- **YOUR TASK**
Which of the lines in the records below hold the string "نشان"? Copy every one of them.
◆ ◆ ◆ ◆ ◆ ◆ ◆
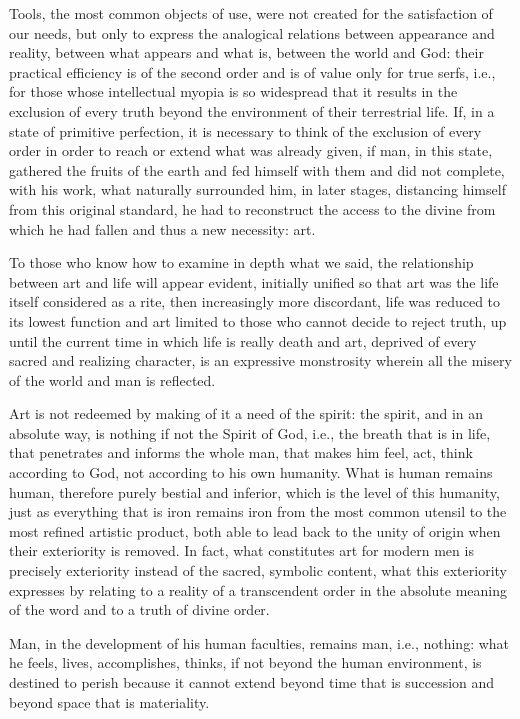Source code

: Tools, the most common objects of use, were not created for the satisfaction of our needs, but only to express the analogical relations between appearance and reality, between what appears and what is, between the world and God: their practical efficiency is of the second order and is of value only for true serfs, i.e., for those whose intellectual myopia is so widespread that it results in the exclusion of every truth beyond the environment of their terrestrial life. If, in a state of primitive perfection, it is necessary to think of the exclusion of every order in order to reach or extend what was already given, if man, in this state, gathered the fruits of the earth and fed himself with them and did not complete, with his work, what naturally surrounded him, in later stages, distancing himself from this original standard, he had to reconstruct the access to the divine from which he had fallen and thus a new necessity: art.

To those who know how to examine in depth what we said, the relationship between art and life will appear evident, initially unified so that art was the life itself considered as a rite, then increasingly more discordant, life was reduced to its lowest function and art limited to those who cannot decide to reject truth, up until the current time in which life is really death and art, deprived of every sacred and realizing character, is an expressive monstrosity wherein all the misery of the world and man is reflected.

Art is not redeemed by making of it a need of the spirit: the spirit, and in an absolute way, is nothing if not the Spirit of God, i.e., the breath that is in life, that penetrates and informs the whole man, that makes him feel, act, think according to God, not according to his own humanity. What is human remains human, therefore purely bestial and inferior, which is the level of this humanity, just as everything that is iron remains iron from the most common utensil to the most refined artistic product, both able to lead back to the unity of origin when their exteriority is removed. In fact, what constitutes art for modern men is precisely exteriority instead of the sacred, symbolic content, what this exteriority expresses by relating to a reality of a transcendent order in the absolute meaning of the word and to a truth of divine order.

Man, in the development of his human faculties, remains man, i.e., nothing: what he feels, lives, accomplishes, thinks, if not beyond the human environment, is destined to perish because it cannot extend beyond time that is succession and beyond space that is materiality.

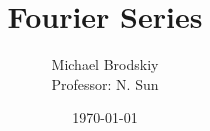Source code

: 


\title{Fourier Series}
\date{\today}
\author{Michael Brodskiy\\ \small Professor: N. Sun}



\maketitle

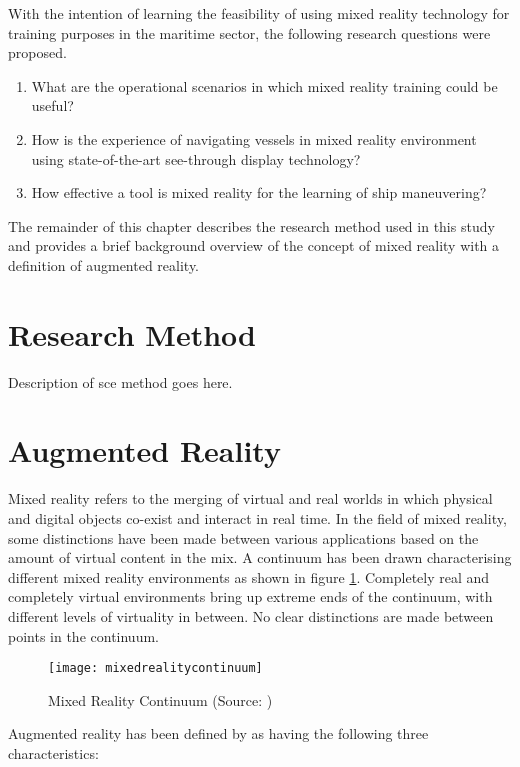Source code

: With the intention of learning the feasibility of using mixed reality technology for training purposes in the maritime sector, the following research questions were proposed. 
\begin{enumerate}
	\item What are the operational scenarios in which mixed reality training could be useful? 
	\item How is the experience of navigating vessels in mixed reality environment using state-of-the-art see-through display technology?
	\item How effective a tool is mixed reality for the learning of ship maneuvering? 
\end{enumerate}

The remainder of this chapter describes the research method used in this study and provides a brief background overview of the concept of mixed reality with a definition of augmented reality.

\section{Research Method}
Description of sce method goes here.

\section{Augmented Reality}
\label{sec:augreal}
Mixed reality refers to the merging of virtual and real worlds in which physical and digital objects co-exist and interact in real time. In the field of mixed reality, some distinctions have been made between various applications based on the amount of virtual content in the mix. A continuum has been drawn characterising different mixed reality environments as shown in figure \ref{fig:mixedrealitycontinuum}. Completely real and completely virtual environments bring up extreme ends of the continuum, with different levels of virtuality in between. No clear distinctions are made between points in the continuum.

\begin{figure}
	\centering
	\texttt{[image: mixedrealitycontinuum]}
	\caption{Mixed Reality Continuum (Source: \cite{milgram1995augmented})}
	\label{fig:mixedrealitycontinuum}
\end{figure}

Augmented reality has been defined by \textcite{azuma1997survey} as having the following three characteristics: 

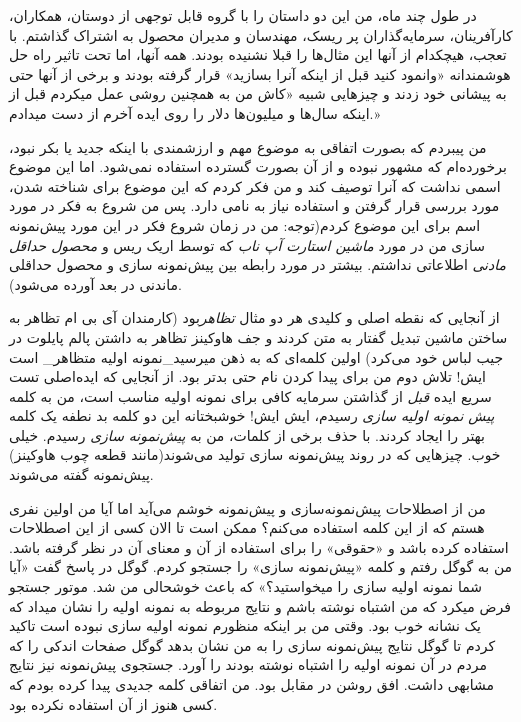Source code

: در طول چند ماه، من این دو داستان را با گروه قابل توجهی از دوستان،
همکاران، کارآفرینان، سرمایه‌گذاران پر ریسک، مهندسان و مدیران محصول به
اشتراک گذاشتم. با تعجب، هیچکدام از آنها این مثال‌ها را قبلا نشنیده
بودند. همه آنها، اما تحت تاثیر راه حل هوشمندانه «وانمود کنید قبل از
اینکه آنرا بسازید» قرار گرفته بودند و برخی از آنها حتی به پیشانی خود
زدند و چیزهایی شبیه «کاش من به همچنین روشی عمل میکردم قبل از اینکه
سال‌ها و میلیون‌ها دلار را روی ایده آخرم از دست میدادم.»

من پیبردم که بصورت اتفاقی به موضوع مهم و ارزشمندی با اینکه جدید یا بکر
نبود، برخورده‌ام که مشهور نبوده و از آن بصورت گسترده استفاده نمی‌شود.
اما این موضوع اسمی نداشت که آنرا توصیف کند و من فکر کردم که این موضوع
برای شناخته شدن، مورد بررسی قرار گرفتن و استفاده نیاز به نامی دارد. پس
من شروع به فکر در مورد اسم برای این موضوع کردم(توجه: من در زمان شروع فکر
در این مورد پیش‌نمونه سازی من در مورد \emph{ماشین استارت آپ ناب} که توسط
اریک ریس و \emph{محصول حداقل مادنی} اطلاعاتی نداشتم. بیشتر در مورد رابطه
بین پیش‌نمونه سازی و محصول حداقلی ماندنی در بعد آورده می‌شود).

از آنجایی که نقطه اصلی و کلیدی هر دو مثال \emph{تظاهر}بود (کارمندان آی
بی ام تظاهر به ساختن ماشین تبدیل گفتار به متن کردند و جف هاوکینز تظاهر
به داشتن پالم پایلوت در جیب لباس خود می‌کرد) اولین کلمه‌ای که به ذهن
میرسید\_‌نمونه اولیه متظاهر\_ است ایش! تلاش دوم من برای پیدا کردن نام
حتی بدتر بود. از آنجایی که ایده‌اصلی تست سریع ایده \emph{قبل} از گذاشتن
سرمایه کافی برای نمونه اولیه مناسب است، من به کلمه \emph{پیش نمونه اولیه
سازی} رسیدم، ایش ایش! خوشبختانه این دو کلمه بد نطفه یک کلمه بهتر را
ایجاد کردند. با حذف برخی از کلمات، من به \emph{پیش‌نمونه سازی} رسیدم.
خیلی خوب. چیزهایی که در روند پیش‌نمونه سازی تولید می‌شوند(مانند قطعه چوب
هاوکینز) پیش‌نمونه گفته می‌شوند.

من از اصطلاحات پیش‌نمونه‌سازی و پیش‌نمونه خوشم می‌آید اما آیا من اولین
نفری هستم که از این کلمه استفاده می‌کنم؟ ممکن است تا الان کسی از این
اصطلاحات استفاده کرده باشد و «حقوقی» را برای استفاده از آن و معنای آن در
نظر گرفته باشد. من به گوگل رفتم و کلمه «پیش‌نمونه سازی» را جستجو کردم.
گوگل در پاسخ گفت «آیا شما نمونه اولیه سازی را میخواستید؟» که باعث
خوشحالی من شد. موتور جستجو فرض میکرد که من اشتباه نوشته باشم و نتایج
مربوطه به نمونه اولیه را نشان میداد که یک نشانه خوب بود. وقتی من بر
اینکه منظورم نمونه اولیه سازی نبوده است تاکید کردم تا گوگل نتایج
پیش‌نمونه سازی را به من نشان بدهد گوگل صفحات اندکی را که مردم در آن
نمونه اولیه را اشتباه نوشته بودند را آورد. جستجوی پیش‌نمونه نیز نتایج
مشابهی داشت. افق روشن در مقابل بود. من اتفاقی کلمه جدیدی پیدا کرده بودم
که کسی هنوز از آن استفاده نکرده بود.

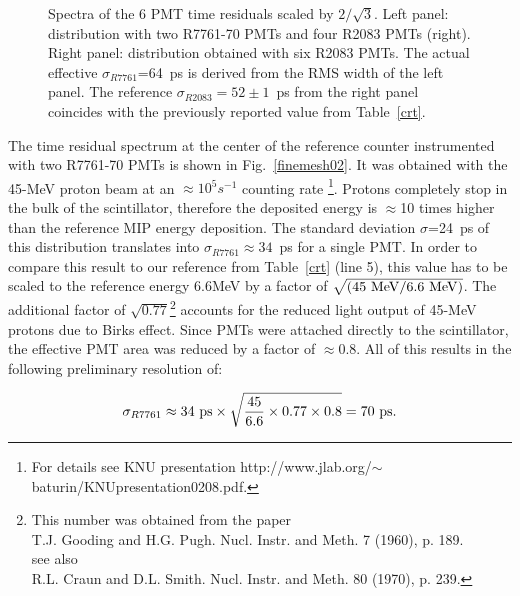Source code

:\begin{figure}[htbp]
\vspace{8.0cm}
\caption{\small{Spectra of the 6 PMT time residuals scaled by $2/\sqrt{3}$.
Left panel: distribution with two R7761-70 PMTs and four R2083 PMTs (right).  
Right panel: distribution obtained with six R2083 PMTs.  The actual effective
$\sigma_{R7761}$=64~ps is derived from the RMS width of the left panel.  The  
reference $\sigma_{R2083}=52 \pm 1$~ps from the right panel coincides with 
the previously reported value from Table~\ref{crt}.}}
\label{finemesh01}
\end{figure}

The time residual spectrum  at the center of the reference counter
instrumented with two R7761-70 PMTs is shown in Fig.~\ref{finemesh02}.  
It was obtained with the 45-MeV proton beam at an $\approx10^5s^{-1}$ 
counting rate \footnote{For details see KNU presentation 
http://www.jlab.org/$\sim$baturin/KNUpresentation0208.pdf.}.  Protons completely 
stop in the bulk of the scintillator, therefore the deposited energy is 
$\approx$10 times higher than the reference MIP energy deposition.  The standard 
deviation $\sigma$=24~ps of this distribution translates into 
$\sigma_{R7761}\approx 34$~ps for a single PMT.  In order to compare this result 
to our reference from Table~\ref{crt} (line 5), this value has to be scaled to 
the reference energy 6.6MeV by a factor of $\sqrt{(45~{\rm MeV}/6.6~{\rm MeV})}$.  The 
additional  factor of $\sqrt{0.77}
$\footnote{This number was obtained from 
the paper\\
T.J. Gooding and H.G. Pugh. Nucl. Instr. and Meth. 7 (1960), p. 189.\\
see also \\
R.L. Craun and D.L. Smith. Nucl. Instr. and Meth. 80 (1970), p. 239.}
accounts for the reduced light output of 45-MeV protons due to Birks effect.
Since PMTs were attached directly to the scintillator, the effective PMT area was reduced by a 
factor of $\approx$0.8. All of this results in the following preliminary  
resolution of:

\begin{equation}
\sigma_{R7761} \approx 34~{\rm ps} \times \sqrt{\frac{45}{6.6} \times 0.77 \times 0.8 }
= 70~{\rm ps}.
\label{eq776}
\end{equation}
◆ ◆ ◆ ◆ ◆ ◆ ◆
- **TASK SOLUTION**
مربوطه به نمونه اولیه را نشان میداد که یک نشانه خوب بود. وقتی من بر
پیش‌نمونه سازی را به من نشان بدهد گوگل صفحات اندکی را که مردم در آن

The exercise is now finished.